Multivariate Normality

segments <- levels(df_lda_sub$Segmentation)

norm_results <- map_df(segments, function(seg) {
  mat <- df_lda_sub %>%
    filter(Segmentation == seg) %>%
    dplyr::select(Age, Work_Experience, Family_Size) %>%
    as.matrix() %>% t()
  
  test <- mvnormtest::mshapiro.test(mat) 
  
  data.frame(
    Group   = seg,
    W       = round(test$statistic, 4),
    P_Value = round(test$p.value, 4),
    Result  = ifelse(test$p.value > 0.05, "YES", "NO"),
    Status  = ifelse(test$p.value > 0.05,
                     "Normal",
                     "Non-Normal")
  )
})

knitr::kable(norm_results,
             caption = "Multivariate Shapiro-Wilk Normality Test per Segmentation Group (n = 75 per group, log-transformed)",
             row.names = FALSE)
Multivariate Shapiro-Wilk Normality Test per Segmentation Group (n = 75 per group, log-transformed)
Group W P_Value Result Status
A 0.9843 0.4830 YES Normal
B 0.9846 0.4994 YES Normal
C 0.9822 0.3721 YES Normal
D 0.7524 0.0000 NO Non-Normal

Homogeneity

boxm_lda <- boxM(
  Y     = df_lda_sub %>%
            dplyr::select(Age, Work_Experience, Family_Size),
  group = df_lda_sub$Segmentation
)
print(boxm_lda)
## 
##  Box's M-test for Homogeneity of Covariance Matrices 
## 
## data:  df_lda_sub %>% dplyr::select(Age, Work_Experience, Family_Size) by df_lda_sub$Segmentation 
## Chi-Sq (approx.) = 18.9654, df = 18, p-value = 0.394
cat("\nConclusion:",
    ifelse(boxm_lda$p.value > 0.05,
           "PASSED — Covariance matrices are homogeneous (p > 0.05)",
           "FAILED — Covariance matrices differ across groups (p < 0.05)"))
## 
## Conclusion: PASSED — Covariance matrices are homogeneous (p > 0.05)

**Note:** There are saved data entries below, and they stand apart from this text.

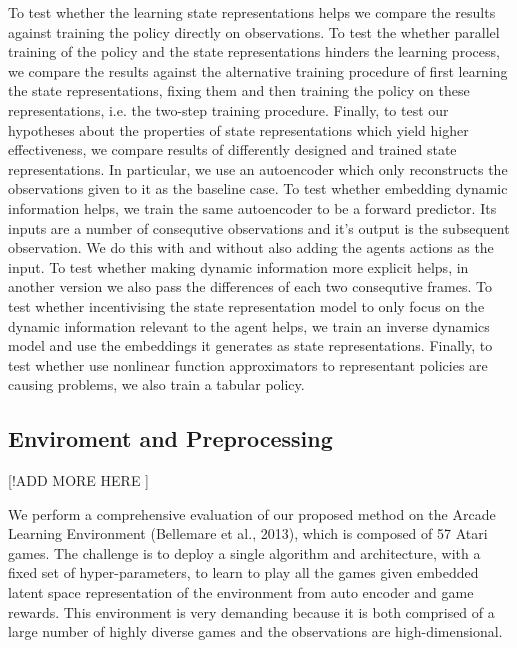 To test whether the learning state representations helps we compare the results
against training the policy directly on observations.
To test the whether parallel training of the policy and the state representations
hinders the learning process, we compare the results against the alternative training procedure
of first learning the state representations,
fixing them and then training the policy on these representations, i.e. the two-step training procedure.
Finally, to test our hypotheses about the properties of state representations which yield
higher effectiveness, we compare results of differently designed and trained state representations.
In particular, we use an autoencoder which only reconstructs the observations given to it
as the baseline case.
To test whether embedding dynamic information helps, we train the same autoencoder to
be a forward predictor. Its inputs are a number of consequtive observations and it's output 
is the subsequent observation.
We do this with and without also adding the agents actions as the input.
To test whether making dynamic information more explicit helps,
in another version we also pass the differences of each two consequtive frames.
To test whether incentivising the state representation model to only focus on the
dynamic information relevant to the agent helps, we train an inverse dynamics model and
use the embeddings it generates as state representations.
Finally, to test whether use nonlinear function approximators
to representant policies are causing problems, we also train a tabular policy.




\subsection{Enviroment and Preprocessing}
[!ADD MORE HERE ]

We perform a comprehensive evaluation of our 
proposed method on the Arcade Learning Environment (Bellemare et al., 2013), 
which is composed of 57 Atari games. 
The challenge is to deploy a single algorithm and architecture, 
with a fixed set of hyper-parameters, 
to learn to play all the games given embedded latent space 
representation of the environment from auto encoder and game rewards. 
This environment is very demanding because it is both 
comprised of a large number of highly diverse games and the observations are high-dimensional.


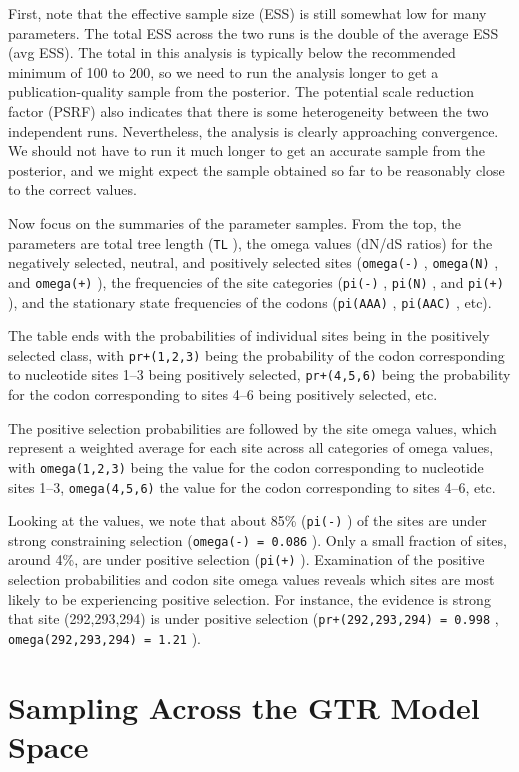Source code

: \documentclass[12pt]{book}
\newcommand{\ttt}[1]{\texttt{#1} }
\begin{document}
First, note that the effective sample size (ESS) is still somewhat low for many parameters. The total ESS
across the two runs is the double of the average ESS (avg ESS). The total in this analysis is typically below
the recommended minimum of 100 to 200, so we need to run the analysis longer to get a publication-quality
sample from the posterior. The potential scale reduction factor (PSRF) also indicates that there is some
heterogeneity between the two independent runs. Nevertheless, the analysis is clearly approaching
convergence. We should not have to run it much longer to get an accurate sample from the
posterior, and we might expect the sample obtained so far to be reasonably close to the correct values.

Now focus on the summaries of the parameter samples. From the top, the parameters are
total tree length (\ttt{TL}), the omega values (dN/dS ratios) for the negatively selected, neutral, and
positively selected sites (\ttt{omega(-)}, \ttt{omega(N)}, and \ttt{omega(+)}), the frequencies of the site categories
(\ttt{pi(-)}, \ttt{pi(N)}, and \ttt{pi(+)}), and the stationary state frequencies of the codons (\ttt{pi(AAA)}, 
\ttt{pi(AAC)}, etc).

The table ends with the probabilities of individual sites being in the positively selected class, with
\ttt{pr+(1,2,3)} being the probability of the codon corresponding to nucleotide sites 1--3 being positively
selected, \ttt{pr+(4,5,6)} being the probability for the codon corresponding to sites 4--6 being
positively selected, etc.

The positive selection probabilities are followed by the site omega values, which represent a weighted
average for each site across all categories of omega values, with \ttt{omega(1,2,3)} being the value for the codon
corresponding to nucleotide sites 1--3, \ttt{omega(4,5,6)} the value for the codon corresponding to sites
4--6, etc.

Looking at the values, we note that about 85\% (\ttt{pi(-)}) of the sites are under strong constraining selection
(\ttt{omega(-) = 0.086}). Only a small fraction of sites, around 4\%, are under positive selection (\ttt{pi(+)}).
Examination of the positive selection probabilities and codon site omega values reveals which sites
are most likely to be experiencing positive selection. For instance, the evidence is strong that site (292,293,294)
is under positive selection (\ttt{pr+(292,293,294) = 0.998}, \ttt{omega(292,293,294) = 1.21}).

\section{Sampling Across the GTR Model Space}
\end{document}
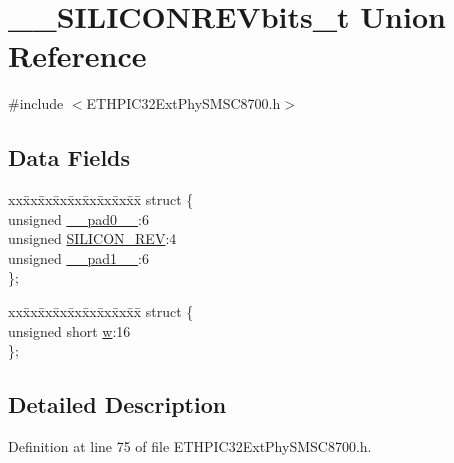 \hypertarget{union_____s_i_l_i_c_o_n_r_e_vbits__t}{}\section{\+\_\+\+\_\+\+S\+I\+L\+I\+C\+O\+N\+R\+E\+Vbits\+\_\+t Union Reference}
\label{union_____s_i_l_i_c_o_n_r_e_vbits__t}


{\ttfamily \#include $<$E\+T\+H\+P\+I\+C32\+Ext\+Phy\+S\+M\+S\+C8700.\+h$>$}

\subsection*{Data Fields}
\begin{DoxyCompactItemize}
\item 
\begin{tabbing}
xx\=xx\=xx\=xx\=xx\=xx\=xx\=xx\=xx\=\kill
struct \{\\
\>unsigned \hyperlink{union_____s_i_l_i_c_o_n_r_e_vbits__t_adf71f3d8410c1f1dbbc96680a92c49af}{\_\_pad0\_\_}:6\\
\>unsigned \hyperlink{union_____s_i_l_i_c_o_n_r_e_vbits__t_af70c9f0ac03ef3278000e7a3435db01a}{SILICON\_REV}:4\\
\>unsigned \hyperlink{union_____s_i_l_i_c_o_n_r_e_vbits__t_acaf2d0924a107ec6e8d2e31febaf66f9}{\_\_pad1\_\_}:6\\
\}; \\

\end{tabbing}\item 
\begin{tabbing}
xx\=xx\=xx\=xx\=xx\=xx\=xx\=xx\=xx\=\kill
struct \{\\
\>unsigned short \hyperlink{union_____s_i_l_i_c_o_n_r_e_vbits__t_a160850a4684a3e82c2323033964f2e98}{w}:16\\
\}; \\

\end{tabbing}\end{DoxyCompactItemize}


\subsection{Detailed Description}


Definition at line 75 of file E\+T\+H\+P\+I\+C32\+Ext\+Phy\+S\+M\+S\+C8700.\+h.



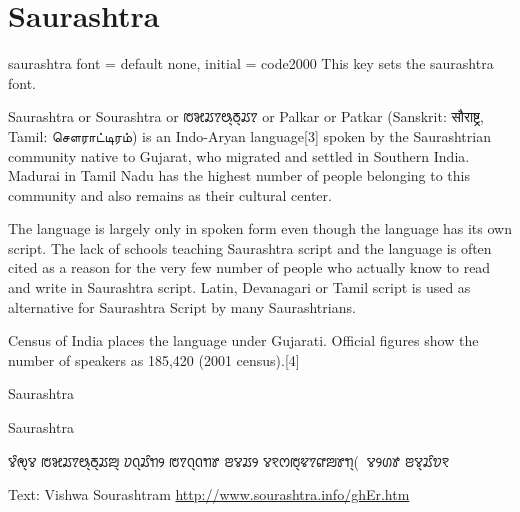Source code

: \section{Saurashtra}
\label{s:saurashtra}

\newfontfamily{}
\def\test{}
\cxset{saurashtra font/.code=\test}

\begin{docKey}[phd]{saurashtra font}{ = } {default none, initial = code2000}
  This key sets the saurashtra font.
\end{docKey}

Saurashtra or Sourashtra or {\saurashtra ꢱꣃꢬꢵꢰ꣄ꢜ꣄ꢬꢵ} or Palkar or Patkar (Sanskrit: सौराष्ट्र, Tamil: சௌராட்டிரம்) is an Indo-Aryan language[3] spoken by the Saurashtrian community native to Gujarat, who migrated and settled in Southern India. Madurai in Tamil Nadu has the highest number of people belonging to this community and also remains as their cultural center.

The language is largely only in spoken form even though the language has its own script. The lack of schools teaching Saurashtra script and the language is often cited as a reason for the very few number of people who actually know to read and write in Saurashtra script. Latin, Devanagari or Tamil script is used as alternative for Saurashtra Script by many Saurashtrians.

Census of India places the language under Gujarati. Official figures show the number of speakers as 185,420 (2001 census).[4]


\begin{scriptexample}[]{Saurashtra}
\end{scriptexample}


\begin{scriptexample}[]{Saurashtra}
\bgroup
\saurashtra

ꢮꢶꢯ꣄ꢮ ꢱꣃꢬꢵꢰ꣄ꢜ꣄ꢬꢪ꣄ ꢦꢡ꣄ꢬꢶꢒꢾ ꢱꢵꢡ꣄ꢡꢒꢸ ꢂꢮꢬꢾ
ꢮꣁꢭꢱ꣄ꢢꢵꢥꢪꢸꢒ꣄(ꣀꢵꢮꢾꢔꢹ ꢂꢮ꣄ꢬꢶꢫꣁ


\arial

Text: Vishwa Sourashtram \url{http://www.sourashtra.info/ghEr.htm}
\egroup
\end{scriptexample}


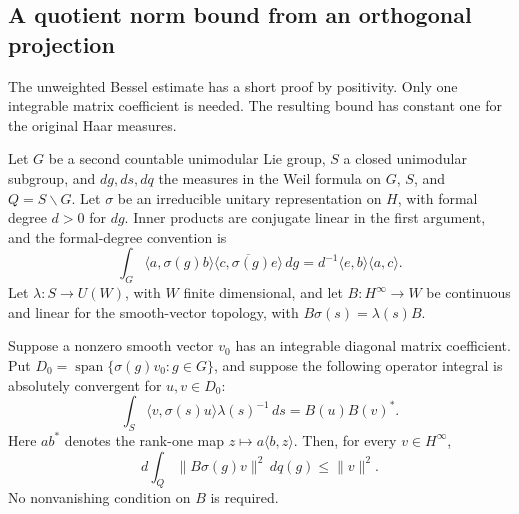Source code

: \subsection{A quotient norm bound from an orthogonal projection}
\label{archimedean-quotient-mass}

The unweighted Bessel estimate has a short proof by positivity.  Only
one integrable matrix coefficient is needed.  The resulting bound has
constant one for the original Haar measures.

Let $G$ be a second countable unimodular Lie group, $S$ a closed
unimodular subgroup, and $dg,ds,dq$ the measures in the Weil formula
on $G$, $S$, and $Q=S\backslash G$.  Let $\sigma$ be an irreducible
unitary representation on $H$, with formal degree $d>0$ for $dg$.
Inner products are conjugate linear in the first argument, and the
formal-degree convention is
\[
 \int_G\langle a,\sigma(g)b\rangle
       \overline{\langle c,\sigma(g)e\rangle}\,dg
       =d^{-1}\langle e,b\rangle\langle a,c\rangle.
\]
Let $\lambda:S\to U(W)$, with $W$ finite dimensional, and let
$B:H^\infty\to W$ be continuous and linear for the smooth-vector
topology, with $B\sigma(s)=\lambda(s)B$.

\begin{theorem}\label{original-quotient-mass-bound}
Suppose a nonzero smooth vector $v_0$ has an integrable diagonal
matrix coefficient.  Put
$D_0=\operatorname{span}\{\sigma(g)v_0:g\in G\}$, and suppose the
following operator integral is absolutely convergent for $u,v\in D_0$:
\begin{equation}\label{quotient-mass-period}
 \int_S\langle v,\sigma(s)u\rangle\lambda(s)^{-1}\,ds
                  =B(u)B(v)^*.
\end{equation}
Here $a b^*$ denotes the rank-one map $z\mapsto a\langle b,z\rangle$.
Then, for every $v\in H^\infty$,
\begin{equation}\label{quotient-mass-result}
       d\int_Q\|B\sigma(g)v\|^2\,dq(g)\le\|v\|^2.
\end{equation}
No nonvanishing condition on $B$ is required.
\end{theorem}

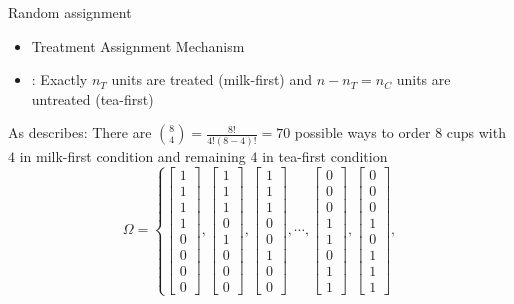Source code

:\documentclass[table, xcolor = {dvipsnames}, 9pt]{beamer}
\theoremstyle{plain}
\newcommand{\mh}[1]{{\color{magenta}{#1}}}
\begin{document}
\begin{frame}{Random assignment}
\vfill
\begin{itemize} \vfill
  \item Treatment Assignment Mechanism \vfill
  \item[] \mh{Complete randomization}: Exactly $n_T$ units are treated (milk-first) and $n - n_T = n_C$ units are untreated (tea-first) \vfill
  \end{itemize} \vfill
As \citet{fisher1935a} describes: There are $\binom{8}{4} = \frac{8!}{4!(8 - 4)!} = 70$ possible ways to order $8$ cups with $4$ in milk-first condition and remaining $4$ in tea-first condition \vfill
\begin{equation}
\Omega = \left\{
\begin{bmatrix} 1 \\ 1 \\ 1 \\ 1 \\ 0 \\ 0 \\ 0 \\ 0 \end{bmatrix},
\begin{bmatrix} 1 \\ 1 \\ 1 \\ 0 \\ 1 \\ 0 \\ 0 \\ 0 \end{bmatrix},
\begin{bmatrix} 1 \\ 1 \\ 1 \\ 0 \\ 0 \\ 1 \\ 0 \\ 0 \end{bmatrix},
\cdots ,
\begin{bmatrix} 0 \\ 0 \\ 0 \\ 1 \\ 1 \\ 0 \\ 1 \\ 1 \end{bmatrix},
\begin{bmatrix} 0 \\ 0 \\ 0 \\ 1 \\ 0 \\ 1 \\ 1 \\ 1 \end{bmatrix},

\end{equation}
\end{frame}
\end{document}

Absence of Multicollinearity

cor_lda <- cor(df_lda_sub %>%
                 dplyr::select(Age, Work_Experience, Family_Size))

knitr::kable(round(cor_lda, 4),
             caption = "Correlation Matrix of LDA Predictors (Log-Transformed)")
Correlation Matrix of LDA Predictors (Log-Transformed)
Age Work_Experience Family_Size
Age 1.0000 -0.2330 -0.3364
Work_Experience -0.2330 1.0000 0.0083
Family_Size -0.3364 0.0083 1.0000
high_cor <- any(abs(cor_lda[upper.tri(cor_lda)]) > 0.8)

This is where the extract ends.